— To do —
What are the lines, word for word, from the line with "- 🌱 I’m currently learning ..." up to and including the line with "Projeto referente ao" in the records below? Omit the pictures.

----------

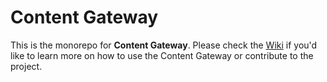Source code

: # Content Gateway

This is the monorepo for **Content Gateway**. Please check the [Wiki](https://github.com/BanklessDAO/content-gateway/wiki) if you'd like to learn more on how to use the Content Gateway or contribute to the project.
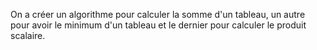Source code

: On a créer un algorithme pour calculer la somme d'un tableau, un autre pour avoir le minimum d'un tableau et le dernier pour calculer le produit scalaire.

----------

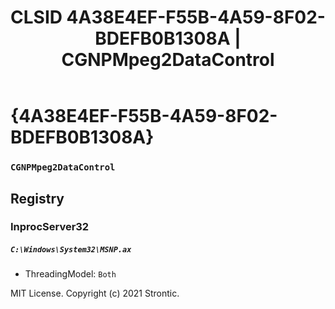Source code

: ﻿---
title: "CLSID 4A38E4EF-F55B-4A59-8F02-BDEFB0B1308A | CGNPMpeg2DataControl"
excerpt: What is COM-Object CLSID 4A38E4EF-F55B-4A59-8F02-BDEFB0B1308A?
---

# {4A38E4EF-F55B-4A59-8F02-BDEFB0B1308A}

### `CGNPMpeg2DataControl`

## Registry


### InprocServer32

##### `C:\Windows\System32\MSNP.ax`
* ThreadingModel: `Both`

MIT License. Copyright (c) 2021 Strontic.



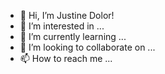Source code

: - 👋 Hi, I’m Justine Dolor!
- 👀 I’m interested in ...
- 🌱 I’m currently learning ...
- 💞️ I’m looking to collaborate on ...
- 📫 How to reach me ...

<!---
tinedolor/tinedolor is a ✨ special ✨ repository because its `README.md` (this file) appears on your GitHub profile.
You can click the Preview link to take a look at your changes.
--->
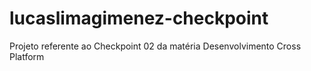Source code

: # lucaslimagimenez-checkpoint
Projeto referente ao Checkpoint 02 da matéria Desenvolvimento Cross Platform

----------

— Response below —
- 🌱 I’m currently learning ...
- 💞️ I’m looking to collaborate on ...
- 📫 How to reach me ...

<!---
tinedolor/tinedolor is a ✨ special ✨ repository because its `README.md` (this file) appears on your GitHub profile.
You can click the Preview link to take a look at your changes.
--->
Source code

: # lucaslimagimenez-checkpoint
Projeto referente ao Checkpoint 02 da matéria Desenvolvimento Cross Platform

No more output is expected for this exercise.